**INFORMATION**
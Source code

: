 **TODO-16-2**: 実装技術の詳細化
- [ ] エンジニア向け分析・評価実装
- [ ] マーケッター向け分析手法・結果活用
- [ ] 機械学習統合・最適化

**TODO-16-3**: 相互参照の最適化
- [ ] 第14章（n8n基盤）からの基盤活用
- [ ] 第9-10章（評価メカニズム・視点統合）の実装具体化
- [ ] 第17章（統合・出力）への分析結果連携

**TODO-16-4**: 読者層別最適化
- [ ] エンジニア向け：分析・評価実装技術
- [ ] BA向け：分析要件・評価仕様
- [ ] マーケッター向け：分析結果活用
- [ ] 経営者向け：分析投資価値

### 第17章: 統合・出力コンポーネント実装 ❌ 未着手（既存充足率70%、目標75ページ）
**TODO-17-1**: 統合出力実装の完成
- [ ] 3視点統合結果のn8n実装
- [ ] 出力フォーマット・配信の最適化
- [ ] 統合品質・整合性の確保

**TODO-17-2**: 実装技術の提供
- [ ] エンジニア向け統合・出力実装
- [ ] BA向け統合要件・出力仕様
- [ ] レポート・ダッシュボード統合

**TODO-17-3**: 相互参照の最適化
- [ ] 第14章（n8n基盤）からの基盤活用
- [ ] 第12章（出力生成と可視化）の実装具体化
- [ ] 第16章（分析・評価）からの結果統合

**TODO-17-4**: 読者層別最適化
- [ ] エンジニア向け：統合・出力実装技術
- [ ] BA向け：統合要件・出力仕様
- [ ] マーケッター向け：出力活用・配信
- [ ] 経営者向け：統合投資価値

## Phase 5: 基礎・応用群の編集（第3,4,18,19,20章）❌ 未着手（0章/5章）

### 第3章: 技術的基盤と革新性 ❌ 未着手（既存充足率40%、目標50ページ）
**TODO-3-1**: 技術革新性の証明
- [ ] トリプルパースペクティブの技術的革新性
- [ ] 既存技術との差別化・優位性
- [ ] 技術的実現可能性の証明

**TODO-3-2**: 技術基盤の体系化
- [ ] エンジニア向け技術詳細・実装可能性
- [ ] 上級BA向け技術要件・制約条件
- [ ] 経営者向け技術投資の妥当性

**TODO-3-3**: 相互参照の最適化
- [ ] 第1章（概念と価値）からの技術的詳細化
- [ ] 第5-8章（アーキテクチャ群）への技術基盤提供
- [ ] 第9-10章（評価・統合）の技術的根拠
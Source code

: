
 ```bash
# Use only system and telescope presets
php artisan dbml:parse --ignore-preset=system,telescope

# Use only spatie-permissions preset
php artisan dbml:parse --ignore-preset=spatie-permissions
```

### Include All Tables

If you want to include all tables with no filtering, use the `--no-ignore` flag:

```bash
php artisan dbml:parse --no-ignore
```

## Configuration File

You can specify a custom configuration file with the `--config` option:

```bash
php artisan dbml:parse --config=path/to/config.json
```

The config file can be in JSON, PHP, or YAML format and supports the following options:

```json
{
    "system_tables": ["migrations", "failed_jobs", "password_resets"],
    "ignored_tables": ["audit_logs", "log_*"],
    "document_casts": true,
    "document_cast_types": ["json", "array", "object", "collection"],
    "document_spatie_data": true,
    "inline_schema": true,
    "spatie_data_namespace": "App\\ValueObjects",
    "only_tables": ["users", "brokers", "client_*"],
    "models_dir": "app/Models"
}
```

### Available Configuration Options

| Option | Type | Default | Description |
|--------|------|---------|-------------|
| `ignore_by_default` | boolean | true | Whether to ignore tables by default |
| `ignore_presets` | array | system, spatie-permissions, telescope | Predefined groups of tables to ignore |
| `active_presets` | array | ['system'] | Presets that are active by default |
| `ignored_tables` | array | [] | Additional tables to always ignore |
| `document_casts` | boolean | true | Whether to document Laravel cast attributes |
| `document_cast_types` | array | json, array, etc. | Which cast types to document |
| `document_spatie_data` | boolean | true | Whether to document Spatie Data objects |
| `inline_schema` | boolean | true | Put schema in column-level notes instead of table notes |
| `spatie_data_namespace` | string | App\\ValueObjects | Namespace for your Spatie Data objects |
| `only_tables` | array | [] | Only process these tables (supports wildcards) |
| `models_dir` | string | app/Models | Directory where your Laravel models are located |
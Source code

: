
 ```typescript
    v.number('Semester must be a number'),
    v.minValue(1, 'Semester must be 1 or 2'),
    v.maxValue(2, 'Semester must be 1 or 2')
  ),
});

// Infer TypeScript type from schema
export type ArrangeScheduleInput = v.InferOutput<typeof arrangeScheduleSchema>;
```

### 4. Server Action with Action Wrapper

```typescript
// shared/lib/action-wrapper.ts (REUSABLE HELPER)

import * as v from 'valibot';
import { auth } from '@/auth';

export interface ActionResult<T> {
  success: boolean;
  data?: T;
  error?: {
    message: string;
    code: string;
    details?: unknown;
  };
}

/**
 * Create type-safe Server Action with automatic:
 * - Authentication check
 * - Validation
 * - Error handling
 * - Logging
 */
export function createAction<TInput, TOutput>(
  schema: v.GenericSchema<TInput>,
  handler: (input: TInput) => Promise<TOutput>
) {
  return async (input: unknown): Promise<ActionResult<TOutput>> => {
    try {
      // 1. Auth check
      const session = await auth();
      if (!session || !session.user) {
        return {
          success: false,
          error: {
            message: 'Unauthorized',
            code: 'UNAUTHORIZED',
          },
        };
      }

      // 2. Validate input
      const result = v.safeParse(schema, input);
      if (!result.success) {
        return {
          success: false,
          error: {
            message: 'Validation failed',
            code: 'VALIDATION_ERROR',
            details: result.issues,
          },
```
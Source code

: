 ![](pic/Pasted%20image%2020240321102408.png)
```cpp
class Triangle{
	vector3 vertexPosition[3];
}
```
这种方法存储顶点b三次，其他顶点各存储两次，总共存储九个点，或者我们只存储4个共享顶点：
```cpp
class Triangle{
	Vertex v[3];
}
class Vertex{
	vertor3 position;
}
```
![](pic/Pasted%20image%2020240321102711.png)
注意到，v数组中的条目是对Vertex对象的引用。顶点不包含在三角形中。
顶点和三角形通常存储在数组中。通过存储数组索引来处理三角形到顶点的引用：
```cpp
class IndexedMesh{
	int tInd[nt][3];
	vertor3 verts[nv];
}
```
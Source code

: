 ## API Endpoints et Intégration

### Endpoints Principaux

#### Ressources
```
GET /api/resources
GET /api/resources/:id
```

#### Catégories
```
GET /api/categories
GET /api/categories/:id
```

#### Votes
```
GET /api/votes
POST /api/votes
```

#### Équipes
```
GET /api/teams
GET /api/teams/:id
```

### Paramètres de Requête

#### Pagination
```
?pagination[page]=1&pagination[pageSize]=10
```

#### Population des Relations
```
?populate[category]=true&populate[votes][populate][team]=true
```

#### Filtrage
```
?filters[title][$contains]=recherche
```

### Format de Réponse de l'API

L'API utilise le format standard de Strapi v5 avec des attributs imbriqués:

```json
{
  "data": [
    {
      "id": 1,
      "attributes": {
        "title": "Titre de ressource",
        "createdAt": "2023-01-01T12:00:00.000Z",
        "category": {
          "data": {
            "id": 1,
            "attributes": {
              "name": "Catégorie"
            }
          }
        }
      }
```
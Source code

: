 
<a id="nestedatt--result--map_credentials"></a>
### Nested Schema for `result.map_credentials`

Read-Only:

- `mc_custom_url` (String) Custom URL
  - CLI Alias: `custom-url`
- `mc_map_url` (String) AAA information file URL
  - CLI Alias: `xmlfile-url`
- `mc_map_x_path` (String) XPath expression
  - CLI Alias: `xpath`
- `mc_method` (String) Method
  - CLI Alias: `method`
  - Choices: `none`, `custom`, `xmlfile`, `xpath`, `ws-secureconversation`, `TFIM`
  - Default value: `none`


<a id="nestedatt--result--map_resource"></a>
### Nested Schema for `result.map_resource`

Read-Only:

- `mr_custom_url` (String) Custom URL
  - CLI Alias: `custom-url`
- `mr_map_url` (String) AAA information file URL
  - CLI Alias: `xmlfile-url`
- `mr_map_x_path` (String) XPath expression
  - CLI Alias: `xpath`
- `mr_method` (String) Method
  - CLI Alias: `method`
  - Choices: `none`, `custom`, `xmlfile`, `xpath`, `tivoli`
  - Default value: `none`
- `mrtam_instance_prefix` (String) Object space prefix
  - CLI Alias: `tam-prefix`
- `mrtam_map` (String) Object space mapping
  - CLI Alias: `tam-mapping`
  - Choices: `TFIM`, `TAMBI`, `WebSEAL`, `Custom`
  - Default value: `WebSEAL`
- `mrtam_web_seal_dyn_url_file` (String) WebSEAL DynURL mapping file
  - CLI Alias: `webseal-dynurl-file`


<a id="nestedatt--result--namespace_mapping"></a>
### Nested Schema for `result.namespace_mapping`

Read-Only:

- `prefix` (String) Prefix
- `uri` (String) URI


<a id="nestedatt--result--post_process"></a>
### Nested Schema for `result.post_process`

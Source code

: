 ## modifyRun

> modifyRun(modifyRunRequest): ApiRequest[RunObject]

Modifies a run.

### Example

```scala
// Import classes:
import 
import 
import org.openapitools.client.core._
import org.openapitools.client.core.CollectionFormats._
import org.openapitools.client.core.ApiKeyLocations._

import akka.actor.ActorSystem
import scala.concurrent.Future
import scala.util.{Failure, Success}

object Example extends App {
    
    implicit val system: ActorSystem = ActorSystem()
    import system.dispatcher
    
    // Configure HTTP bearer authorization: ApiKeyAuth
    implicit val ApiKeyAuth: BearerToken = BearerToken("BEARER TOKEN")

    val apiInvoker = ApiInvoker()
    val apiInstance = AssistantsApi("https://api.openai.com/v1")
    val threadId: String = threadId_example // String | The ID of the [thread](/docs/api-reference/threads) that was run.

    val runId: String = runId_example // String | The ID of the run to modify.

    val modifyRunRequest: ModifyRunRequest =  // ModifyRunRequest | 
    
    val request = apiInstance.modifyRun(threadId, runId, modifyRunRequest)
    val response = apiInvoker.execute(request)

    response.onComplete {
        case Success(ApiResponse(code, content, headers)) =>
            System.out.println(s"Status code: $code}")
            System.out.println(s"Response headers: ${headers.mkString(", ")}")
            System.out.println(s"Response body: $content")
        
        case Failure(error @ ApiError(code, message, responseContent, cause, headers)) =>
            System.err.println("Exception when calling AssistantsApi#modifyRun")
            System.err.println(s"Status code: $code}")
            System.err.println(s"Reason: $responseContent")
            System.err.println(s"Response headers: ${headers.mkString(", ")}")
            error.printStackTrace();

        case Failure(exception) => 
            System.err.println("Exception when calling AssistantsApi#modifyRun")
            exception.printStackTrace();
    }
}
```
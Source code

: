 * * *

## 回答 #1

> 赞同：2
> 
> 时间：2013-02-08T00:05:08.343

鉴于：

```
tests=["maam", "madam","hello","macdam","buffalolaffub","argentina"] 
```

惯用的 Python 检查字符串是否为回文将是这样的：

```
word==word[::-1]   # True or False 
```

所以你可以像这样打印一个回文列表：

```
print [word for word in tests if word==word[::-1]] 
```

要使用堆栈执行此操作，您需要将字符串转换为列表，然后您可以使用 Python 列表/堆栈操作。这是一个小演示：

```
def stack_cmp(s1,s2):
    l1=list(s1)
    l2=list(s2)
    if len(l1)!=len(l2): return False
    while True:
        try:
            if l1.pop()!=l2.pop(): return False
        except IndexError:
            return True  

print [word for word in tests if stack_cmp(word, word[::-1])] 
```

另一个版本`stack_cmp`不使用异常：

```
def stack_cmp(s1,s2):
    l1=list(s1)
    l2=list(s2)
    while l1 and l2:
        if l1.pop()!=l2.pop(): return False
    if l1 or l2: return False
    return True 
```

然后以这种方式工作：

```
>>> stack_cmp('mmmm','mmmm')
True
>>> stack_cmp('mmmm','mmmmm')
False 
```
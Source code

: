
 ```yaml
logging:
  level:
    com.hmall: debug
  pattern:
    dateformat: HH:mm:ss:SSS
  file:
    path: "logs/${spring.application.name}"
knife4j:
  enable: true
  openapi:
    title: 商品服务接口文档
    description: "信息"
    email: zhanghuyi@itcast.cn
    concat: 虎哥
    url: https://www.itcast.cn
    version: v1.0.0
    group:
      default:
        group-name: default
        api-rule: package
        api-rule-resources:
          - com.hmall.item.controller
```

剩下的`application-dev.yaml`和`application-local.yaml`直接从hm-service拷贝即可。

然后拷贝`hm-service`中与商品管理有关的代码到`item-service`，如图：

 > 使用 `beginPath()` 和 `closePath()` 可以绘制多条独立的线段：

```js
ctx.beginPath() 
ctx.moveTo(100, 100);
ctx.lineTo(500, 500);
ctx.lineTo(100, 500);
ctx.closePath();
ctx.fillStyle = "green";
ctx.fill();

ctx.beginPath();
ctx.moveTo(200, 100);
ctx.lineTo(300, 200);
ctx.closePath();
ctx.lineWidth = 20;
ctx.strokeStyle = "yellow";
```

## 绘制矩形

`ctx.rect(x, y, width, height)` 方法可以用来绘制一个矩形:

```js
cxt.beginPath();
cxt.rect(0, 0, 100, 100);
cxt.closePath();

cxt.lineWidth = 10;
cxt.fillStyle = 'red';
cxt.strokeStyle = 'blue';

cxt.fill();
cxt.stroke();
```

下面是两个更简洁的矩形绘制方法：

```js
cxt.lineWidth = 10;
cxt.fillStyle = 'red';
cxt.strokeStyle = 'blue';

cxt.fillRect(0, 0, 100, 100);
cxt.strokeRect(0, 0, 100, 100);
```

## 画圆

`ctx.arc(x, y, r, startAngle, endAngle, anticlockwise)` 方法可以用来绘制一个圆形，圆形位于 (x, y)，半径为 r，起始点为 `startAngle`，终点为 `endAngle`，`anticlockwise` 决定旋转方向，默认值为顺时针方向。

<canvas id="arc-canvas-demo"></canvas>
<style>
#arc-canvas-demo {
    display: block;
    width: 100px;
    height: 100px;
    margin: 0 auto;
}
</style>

**TRY IT**
Determine which lines above include the word "Laravel", and report those lines in full.

**TASK OUTPUT**
| `document_casts` | boolean | true | Whether to document Laravel cast attributes |
| `models_dir` | string | app/Models | Directory where your Laravel models are located |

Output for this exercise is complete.